* [INFORMATION]

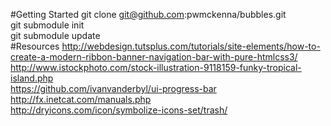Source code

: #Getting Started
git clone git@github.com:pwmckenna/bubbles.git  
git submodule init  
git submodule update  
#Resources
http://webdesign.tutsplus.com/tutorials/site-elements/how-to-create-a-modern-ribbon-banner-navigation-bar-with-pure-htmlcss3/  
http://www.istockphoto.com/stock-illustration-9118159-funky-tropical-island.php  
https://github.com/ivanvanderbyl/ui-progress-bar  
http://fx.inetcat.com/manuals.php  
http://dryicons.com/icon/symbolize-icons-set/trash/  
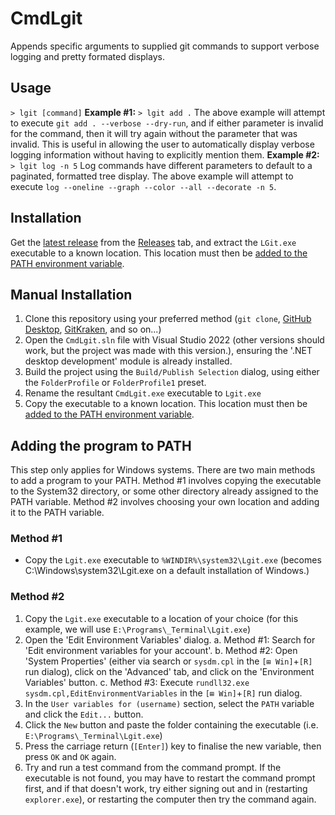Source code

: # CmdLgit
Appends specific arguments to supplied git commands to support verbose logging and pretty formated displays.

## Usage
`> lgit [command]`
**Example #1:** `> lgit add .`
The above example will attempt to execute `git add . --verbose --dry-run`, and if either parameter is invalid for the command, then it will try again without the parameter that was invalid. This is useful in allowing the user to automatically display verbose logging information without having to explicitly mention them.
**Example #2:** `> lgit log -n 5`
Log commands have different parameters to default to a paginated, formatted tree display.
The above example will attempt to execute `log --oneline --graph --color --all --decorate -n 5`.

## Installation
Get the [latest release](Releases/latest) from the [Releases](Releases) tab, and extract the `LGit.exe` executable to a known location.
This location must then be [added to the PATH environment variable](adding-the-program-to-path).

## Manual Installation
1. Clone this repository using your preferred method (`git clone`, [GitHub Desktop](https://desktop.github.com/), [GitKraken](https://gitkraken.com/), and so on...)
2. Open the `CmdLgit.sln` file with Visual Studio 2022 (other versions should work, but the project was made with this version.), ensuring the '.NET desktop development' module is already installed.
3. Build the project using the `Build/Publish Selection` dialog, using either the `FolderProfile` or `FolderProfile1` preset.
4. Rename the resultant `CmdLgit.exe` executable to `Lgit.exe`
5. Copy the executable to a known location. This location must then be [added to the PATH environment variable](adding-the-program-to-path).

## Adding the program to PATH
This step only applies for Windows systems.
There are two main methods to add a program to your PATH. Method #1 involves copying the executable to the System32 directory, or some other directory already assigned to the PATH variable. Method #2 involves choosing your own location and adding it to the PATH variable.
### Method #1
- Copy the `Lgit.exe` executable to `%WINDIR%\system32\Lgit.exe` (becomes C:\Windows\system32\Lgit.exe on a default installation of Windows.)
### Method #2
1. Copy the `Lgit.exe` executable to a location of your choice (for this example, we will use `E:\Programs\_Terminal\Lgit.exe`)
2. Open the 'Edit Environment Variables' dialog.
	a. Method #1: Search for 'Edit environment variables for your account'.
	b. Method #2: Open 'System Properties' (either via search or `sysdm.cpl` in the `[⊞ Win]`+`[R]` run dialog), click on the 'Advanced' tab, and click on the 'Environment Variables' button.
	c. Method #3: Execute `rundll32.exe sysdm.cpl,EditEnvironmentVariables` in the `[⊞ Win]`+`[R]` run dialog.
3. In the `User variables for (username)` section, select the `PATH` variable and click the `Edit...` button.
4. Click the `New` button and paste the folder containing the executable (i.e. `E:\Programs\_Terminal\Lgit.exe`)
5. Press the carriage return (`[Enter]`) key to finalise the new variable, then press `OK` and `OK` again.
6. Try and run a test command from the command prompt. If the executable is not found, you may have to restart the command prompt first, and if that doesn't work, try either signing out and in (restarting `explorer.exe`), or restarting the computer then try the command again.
--
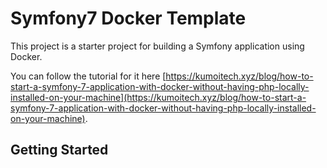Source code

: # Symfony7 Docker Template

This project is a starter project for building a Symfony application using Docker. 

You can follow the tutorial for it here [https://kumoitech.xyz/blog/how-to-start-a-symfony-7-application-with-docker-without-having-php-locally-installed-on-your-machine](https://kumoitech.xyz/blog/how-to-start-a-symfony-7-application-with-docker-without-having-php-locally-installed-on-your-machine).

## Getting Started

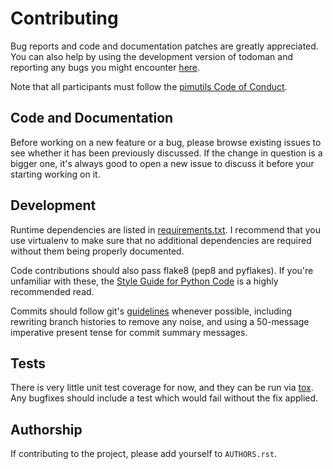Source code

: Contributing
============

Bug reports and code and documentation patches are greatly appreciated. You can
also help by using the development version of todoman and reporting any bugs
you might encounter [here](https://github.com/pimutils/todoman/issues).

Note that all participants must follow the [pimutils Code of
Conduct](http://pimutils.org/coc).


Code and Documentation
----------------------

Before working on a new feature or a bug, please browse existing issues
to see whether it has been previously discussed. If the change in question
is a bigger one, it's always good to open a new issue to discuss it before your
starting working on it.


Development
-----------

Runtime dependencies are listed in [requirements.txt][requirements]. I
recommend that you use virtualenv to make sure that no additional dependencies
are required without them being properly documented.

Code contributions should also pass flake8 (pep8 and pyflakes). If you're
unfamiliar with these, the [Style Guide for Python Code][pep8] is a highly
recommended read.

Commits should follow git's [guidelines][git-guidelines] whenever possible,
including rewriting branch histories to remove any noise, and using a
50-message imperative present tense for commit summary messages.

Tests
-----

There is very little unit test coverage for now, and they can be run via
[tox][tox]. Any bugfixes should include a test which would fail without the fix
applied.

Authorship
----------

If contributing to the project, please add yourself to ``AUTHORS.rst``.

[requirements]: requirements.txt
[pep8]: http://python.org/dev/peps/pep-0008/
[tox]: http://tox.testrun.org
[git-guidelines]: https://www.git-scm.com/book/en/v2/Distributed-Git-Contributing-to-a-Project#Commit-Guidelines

* [REQUIRED ACTION]
Once you find the line with "3. Build the" in the entries above, output it and each line after it up to and including the line with "This step only applies for Windows systems.", and nothing else.

* [EXERCISE OUTPUT]
3. Build the project using the `Build/Publish Selection` dialog, using either the `FolderProfile` or `FolderProfile1` preset.
4. Rename the resultant `CmdLgit.exe` executable to `Lgit.exe`
5. Copy the executable to a known location. This location must then be [added to the PATH environment variable](adding-the-program-to-path).

## Adding the program to PATH
This step only applies for Windows systems.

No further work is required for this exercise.